I've found that RAM usage can spike up to around 5.5GB during crawling sessions, and CPU load can also get quite high as well. If you plan on doing a lot of archiving, make sure to allocate enough storage space upfront to avoid any potential problems.

It's worth noting that even when SOSSE isn't doing any busy work, it still uses around 2.8GB of RAM, which is quite a chunk for an idle process. On the plus side, the CPU usage tends to be pretty low when the app isn't actively crawling or archiving.
Install SOSSE using Docker Compose
If you don't have Docker installed and need help getting started, I recommend checking out our self-hosting guides for beginners. These guides cover the basics of setting up Docker on your server. They're designed to help you get up and running smoothly, even if you're new to self-hosting.
Use the following Docker Compose to install SOSSE:
services:
sosse:
volumes:
- /docker/sosse/data:/etc/sosse/
- /docker/sosse/logs:/var/log/sosse/
- /docker/sosse/archives:/var/lib/sosse/html
ports:
- 8005:80
image: biolds/sosse:latestBe sure to change the mounts and port to your liking before deploying the app.
SOSSE Web UI Tour
When you first launch SOSSE, you will be presented with a login like this.

Login using the credentials admin:admin then change the password to your liking.
When you log into SOSSE, you'll see a pretty simple looking page with a search box, but since there's no data to search yet, we need to add some configuration to get things going. To start, you can click on "Configuration" in the upper right and then click on "Administration". I recommend starting with a new policy from scratch, rather than modifying an existing one. If you just want to grab all pages for a specific domain, simply create a new policy with that domain's URL as the regular expression. It's a good idea to create a new policy for a website you want to make a FULL archive of.

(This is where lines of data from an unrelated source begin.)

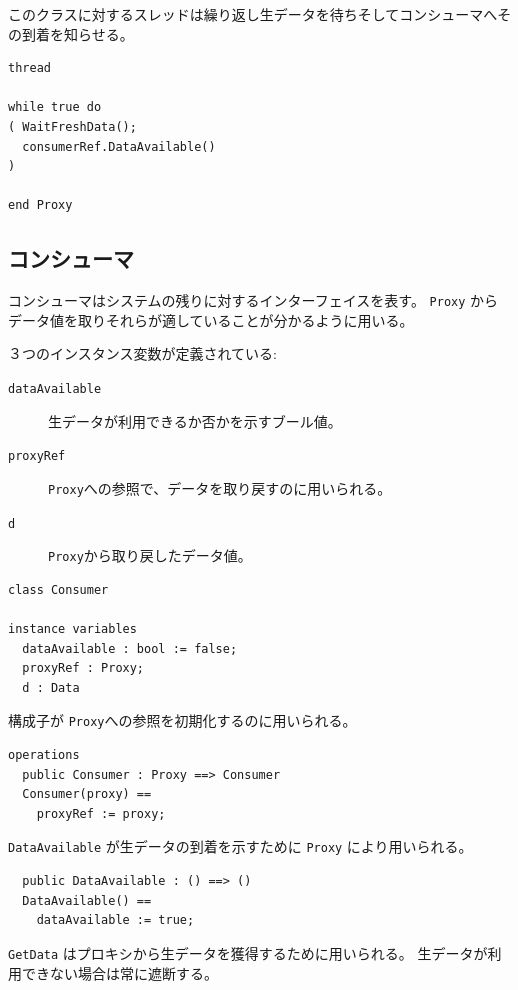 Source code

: \documentclass[\pformat,12pt]{jreport}
\begin{document}
このクラスに対するスレッドは繰り返し生データを待ちそしてコンシューマへその到着を知らせる。

\begin{lstlisting}
thread

while true do
( WaitFreshData();
  consumerRef.DataAvailable()
)

end Proxy
\end{lstlisting}

\subsection{コンシューマ}

コンシューマはシステムの残りに対するインターフェイスを表す。
 \texttt{Proxy} からデータ値を取りそれらが適していることが分かるように用いる。

３つのインスタンス変数が定義されている:

\begin{description}
\item[\texttt{dataAvailable}] 生データが利用できるか否かを示すブール値。
\item[\texttt{proxyRef}]  \texttt{Proxy}への参照で、データを取り戻すのに用いられる。
\item[\texttt{d}]  \texttt{Proxy}から取り戻したデータ値。
\end{description}

\begin{lstlisting}
class Consumer

instance variables
  dataAvailable : bool := false;
  proxyRef : Proxy;
  d : Data
\end{lstlisting}

構成子が \texttt{Proxy}への参照を初期化するのに用いられる。

\begin{lstlisting}
operations
  public Consumer : Proxy ==> Consumer
  Consumer(proxy) ==
    proxyRef := proxy;
\end{lstlisting}

\texttt{DataAvailable} が生データの到着を示すために \texttt{Proxy} により用いられる。

\begin{lstlisting}
  public DataAvailable : () ==> ()
  DataAvailable() ==
    dataAvailable := true;
\end{lstlisting}

\texttt{GetData} はプロキシから生データを獲得するために用いられる。
生データが利用できない場合は常に遮断する。
\end{document}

If you're having trouble with HTML archiving, I've found that using the Chromium browser works best for this task. You can find the browser settings in the Browser tab within SOSSE. Once you've set up your preferred browser, be sure to save the crawl policy and then use it to start crawling the website you want to archive.
Once you've set up your crawl policy, head back to the Configuration section and click on "Crawl a new URL". Then, enter the URL of the website you want to start crawling. Finally, click the "Check and queue" button to initiate the crawling process.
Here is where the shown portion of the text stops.